High Resolution Seismic Velocity Structure in the Reno Basin from Ambient Noise Recorded by a Variety of Seismic Instruments

Authors: Tibuleac, I. M.; von Seggern, D. H.; Louie, J. N.; Anderson, J. G.
Conference: Geothermal Resources Council Transactions Session: Geophysical surveys; Reservoir modeling
Year: 2009 Language: English
Geo Location:
Abstract: Geothermal prospects may be located in regions characterized by low seismic activity, thus leading to difficulty in estimation of an accurate seismic velocity model. Estimation of velocity models in the upper 5 km of the crust using ambient noise is an inexpensive alternative to active experiments. In the Reno Basin, we are testing a transportable and cost-effective ambient seismic noise processing methodology (when compared to active source experiments) to estimate a high resolution shallow seismic velocity model. A gap exists for demonstrated extraction of Green’s Functions (with Rayleigh waves as the most prominent arrivals) from ambient noise between short and long inter-station distances.
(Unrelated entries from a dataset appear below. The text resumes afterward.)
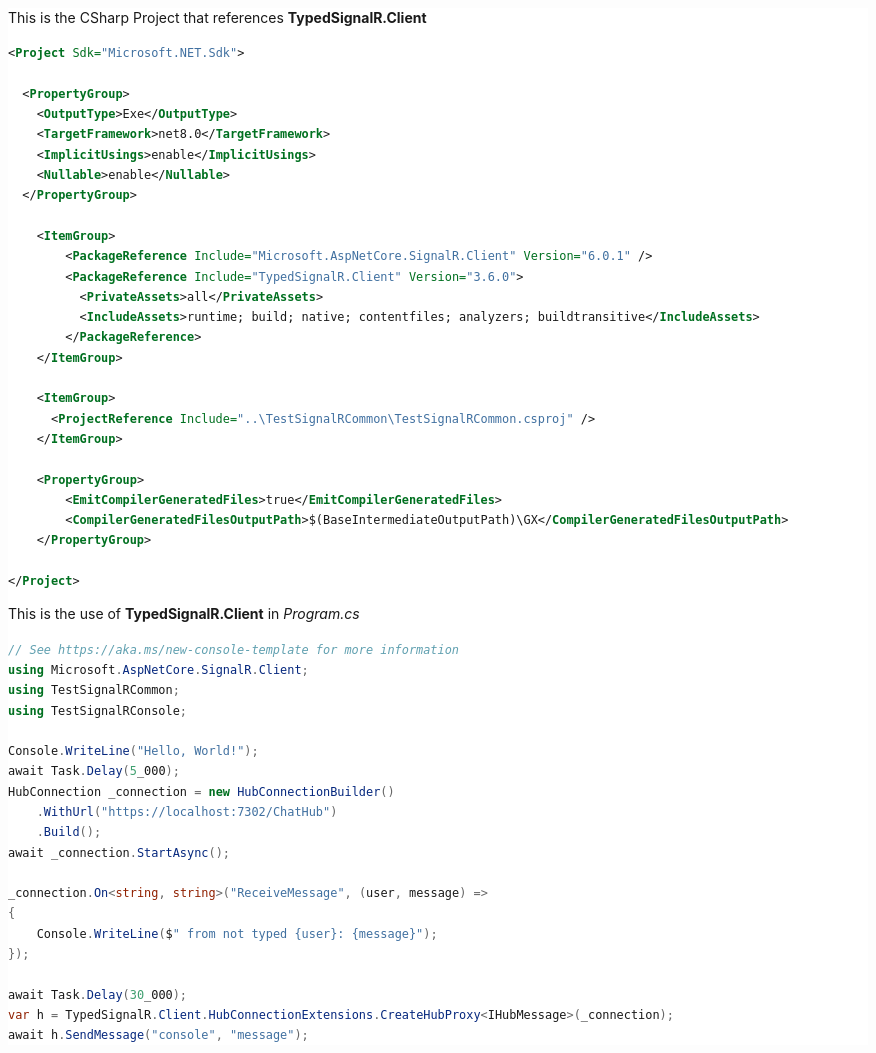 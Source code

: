 <Tabs>

<TabItem value="csproj" label="CSharp Project">

This is the CSharp Project that references **TypedSignalR.Client**
```xml showLineNumbers {12}
<Project Sdk="Microsoft.NET.Sdk">

  <PropertyGroup>
    <OutputType>Exe</OutputType>
    <TargetFramework>net8.0</TargetFramework>
    <ImplicitUsings>enable</ImplicitUsings>
    <Nullable>enable</Nullable>
  </PropertyGroup>

	<ItemGroup>
		<PackageReference Include="Microsoft.AspNetCore.SignalR.Client" Version="6.0.1" />
		<PackageReference Include="TypedSignalR.Client" Version="3.6.0">
		  <PrivateAssets>all</PrivateAssets>
		  <IncludeAssets>runtime; build; native; contentfiles; analyzers; buildtransitive</IncludeAssets>
		</PackageReference>
	</ItemGroup>

	<ItemGroup>
	  <ProjectReference Include="..\TestSignalRCommon\TestSignalRCommon.csproj" />
	</ItemGroup>

	<PropertyGroup>
		<EmitCompilerGeneratedFiles>true</EmitCompilerGeneratedFiles>
		<CompilerGeneratedFilesOutputPath>$(BaseIntermediateOutputPath)\GX</CompilerGeneratedFilesOutputPath>
	</PropertyGroup>
	
</Project>

```

</TabItem>

  <TabItem value="D:\gth\RSCG_Examples\v2\rscg_examples\TypedSignalR.Client\src\TestSignalRConsole\Program.cs" label="Program.cs" >

  This is the use of **TypedSignalR.Client** in *Program.cs*

```csharp showLineNumbers 
// See https://aka.ms/new-console-template for more information
using Microsoft.AspNetCore.SignalR.Client;
using TestSignalRCommon;
using TestSignalRConsole;

Console.WriteLine("Hello, World!");
await Task.Delay(5_000);
HubConnection _connection = new HubConnectionBuilder()
    .WithUrl("https://localhost:7302/ChatHub")
    .Build();
await _connection.StartAsync();

_connection.On<string, string>("ReceiveMessage", (user, message) =>
{
    Console.WriteLine($" from not typed {user}: {message}");
});

await Task.Delay(30_000);
var h = TypedSignalR.Client.HubConnectionExtensions.CreateHubProxy<IHubMessage>(_connection);
await h.SendMessage("console", "message");
```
In other words, noise-extracted Rayleigh waves are currently sampling less than 0.2 km from the surface, or more than 10 km deep. Also, recent studies demonstrate that ambient noise is effective in exploration seismology for retrieving first-arrival reflections. However, this possibility was not yet demonstrated for inter-station distance larger than several tens on meters. We investigate the possibility of extraction of first arrival reflections and of surface waves from ambient noise Green’s Functions (GF’s). For this purpose, we use a variety of available instruments in a 60 km x 60 km area in the Reno Basin and innovative adaptations of array and network signal processing techniques. We investigate recovery of GF’s from ambient noise for pairs of different instruments: 1) digital narrow-band seismometer recordings (for instance, S-13 seismometer), 2) analog narrow-band seismometer recordings, digitized after transmission, 3) digital accelerometer recordings; 4) digital broadband instruments, including USArray stations and 5) seismic exploration geophones. Each of these instrument classes presents its own problems for GF recovery and requires appropriate processing. We have developed cross-correlation software to take advantage of all types of instruments in our recording archive and thus enlarge the number of paths for which GF’s can be recovered. With a set of traditional inversion programs, we invert the Green’s functions for seismic velocity structure in the Reno Basin.